**WORK ORDER**
The word "textwidth" marks the lines to keep; find each one in the data and copy it.

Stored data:
<<<<

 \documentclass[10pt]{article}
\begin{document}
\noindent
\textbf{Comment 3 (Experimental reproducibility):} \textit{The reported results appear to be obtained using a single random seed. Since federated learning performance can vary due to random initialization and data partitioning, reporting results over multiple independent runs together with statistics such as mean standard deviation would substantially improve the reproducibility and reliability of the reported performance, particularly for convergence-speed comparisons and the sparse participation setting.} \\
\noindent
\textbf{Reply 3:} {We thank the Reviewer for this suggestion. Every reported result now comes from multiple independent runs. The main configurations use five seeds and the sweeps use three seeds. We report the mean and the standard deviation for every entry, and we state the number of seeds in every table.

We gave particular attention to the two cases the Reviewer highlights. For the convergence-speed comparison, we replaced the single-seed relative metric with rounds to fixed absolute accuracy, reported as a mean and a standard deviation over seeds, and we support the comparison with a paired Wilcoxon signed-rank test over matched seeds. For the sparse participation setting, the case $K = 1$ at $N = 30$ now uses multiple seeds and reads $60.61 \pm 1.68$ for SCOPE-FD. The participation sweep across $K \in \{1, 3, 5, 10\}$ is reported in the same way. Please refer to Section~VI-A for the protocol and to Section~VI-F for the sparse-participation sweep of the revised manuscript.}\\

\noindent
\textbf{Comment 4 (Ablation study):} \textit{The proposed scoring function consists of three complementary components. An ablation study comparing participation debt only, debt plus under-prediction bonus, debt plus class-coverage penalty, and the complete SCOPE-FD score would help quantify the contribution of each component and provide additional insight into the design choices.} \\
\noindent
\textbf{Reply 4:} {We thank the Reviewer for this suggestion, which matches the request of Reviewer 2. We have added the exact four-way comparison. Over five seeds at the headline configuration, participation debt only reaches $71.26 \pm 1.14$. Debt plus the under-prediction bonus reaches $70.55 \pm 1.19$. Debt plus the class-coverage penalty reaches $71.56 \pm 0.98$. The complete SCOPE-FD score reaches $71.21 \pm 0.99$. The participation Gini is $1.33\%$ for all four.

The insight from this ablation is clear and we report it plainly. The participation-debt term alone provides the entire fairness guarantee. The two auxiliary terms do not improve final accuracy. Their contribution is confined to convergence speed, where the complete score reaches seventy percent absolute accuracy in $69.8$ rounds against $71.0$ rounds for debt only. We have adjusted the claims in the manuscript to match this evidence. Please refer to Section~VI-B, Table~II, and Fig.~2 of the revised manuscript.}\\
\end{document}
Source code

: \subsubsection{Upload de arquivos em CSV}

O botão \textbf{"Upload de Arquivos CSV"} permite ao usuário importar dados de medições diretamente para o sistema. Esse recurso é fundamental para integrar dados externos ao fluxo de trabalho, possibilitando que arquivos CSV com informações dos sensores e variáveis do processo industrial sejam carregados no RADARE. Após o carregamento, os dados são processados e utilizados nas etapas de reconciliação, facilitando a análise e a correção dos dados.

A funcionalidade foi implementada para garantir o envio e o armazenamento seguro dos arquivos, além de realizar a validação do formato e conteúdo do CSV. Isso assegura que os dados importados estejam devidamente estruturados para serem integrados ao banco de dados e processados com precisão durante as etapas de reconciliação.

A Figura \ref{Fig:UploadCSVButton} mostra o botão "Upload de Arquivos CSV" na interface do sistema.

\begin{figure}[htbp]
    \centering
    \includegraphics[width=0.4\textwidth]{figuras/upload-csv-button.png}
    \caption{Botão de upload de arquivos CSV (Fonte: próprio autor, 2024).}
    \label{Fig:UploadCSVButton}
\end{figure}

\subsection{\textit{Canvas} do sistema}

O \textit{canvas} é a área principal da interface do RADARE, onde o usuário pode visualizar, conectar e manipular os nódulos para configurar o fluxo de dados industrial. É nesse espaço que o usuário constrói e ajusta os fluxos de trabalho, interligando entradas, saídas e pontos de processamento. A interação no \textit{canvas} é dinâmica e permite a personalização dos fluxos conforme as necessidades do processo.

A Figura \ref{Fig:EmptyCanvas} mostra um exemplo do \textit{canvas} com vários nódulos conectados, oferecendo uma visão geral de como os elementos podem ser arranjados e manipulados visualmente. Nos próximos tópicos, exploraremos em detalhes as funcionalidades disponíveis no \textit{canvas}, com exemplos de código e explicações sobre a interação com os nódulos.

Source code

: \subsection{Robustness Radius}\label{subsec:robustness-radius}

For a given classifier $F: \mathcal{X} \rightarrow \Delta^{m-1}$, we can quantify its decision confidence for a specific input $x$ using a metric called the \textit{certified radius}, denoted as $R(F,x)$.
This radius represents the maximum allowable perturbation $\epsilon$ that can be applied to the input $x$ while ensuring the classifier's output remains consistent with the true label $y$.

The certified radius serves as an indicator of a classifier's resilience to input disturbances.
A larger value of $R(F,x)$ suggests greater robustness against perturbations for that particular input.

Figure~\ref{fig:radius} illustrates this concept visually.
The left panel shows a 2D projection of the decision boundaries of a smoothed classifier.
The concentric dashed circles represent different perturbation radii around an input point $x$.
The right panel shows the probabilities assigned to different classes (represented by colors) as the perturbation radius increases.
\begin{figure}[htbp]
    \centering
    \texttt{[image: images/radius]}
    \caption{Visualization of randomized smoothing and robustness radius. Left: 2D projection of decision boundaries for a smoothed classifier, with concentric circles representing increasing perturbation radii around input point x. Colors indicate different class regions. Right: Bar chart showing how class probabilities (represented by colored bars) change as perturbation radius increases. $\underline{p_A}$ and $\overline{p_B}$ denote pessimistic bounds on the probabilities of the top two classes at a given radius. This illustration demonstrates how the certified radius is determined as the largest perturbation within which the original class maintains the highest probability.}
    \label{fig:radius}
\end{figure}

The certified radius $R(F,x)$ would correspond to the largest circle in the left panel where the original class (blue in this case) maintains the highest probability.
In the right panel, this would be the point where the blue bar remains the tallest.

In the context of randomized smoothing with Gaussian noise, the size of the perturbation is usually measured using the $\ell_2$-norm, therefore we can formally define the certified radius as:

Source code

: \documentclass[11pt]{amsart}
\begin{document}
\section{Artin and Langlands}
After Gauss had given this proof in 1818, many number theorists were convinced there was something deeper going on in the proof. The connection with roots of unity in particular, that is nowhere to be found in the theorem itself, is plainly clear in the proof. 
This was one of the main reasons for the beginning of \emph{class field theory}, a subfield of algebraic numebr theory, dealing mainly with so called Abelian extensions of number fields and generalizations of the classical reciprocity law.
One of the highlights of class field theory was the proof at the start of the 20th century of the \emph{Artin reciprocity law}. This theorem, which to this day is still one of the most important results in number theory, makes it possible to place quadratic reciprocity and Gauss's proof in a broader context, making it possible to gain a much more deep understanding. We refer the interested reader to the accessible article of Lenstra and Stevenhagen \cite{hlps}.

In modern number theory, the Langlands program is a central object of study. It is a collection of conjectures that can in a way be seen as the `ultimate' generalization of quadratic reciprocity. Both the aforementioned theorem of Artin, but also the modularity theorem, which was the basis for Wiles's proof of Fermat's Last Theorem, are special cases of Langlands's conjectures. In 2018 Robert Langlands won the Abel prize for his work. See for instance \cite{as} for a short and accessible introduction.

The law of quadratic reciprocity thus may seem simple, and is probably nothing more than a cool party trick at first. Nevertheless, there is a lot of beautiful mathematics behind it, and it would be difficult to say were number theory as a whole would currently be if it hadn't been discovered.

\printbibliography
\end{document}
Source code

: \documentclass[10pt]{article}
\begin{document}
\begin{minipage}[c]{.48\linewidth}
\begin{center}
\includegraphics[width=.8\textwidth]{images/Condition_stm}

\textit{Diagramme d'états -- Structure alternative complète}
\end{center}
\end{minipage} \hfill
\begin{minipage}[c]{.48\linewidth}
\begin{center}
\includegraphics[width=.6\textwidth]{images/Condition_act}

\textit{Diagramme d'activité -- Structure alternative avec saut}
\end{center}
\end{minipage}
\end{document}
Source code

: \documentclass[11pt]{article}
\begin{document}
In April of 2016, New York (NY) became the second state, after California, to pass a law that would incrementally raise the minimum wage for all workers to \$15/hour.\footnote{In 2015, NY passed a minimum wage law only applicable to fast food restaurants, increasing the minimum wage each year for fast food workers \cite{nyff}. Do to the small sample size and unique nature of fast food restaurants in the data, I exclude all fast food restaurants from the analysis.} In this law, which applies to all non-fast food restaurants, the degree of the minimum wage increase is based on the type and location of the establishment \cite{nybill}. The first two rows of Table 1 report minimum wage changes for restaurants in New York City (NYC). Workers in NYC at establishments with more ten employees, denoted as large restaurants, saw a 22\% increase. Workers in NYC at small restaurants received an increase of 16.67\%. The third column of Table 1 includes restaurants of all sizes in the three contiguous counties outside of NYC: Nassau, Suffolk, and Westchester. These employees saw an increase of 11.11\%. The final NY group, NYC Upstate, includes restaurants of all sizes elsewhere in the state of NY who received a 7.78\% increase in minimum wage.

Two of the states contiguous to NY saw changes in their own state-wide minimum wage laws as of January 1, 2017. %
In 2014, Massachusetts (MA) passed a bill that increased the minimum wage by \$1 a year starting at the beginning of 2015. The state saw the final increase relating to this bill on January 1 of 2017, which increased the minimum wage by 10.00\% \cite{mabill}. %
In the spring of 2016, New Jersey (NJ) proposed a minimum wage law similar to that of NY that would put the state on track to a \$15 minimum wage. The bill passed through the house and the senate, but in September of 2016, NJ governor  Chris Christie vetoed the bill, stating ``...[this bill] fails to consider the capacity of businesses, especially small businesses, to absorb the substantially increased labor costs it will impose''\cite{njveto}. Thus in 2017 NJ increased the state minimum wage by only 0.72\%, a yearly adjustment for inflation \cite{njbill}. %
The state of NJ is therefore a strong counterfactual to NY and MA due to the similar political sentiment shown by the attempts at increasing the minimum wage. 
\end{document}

>>>>

**RESULT BELOW**
    \includegraphics[width=0.4\textwidth]{figuras/upload-csv-button.png}
\includegraphics[width=.8\textwidth]{images/Condition_stm}
\includegraphics[width=.6\textwidth]{images/Condition_act}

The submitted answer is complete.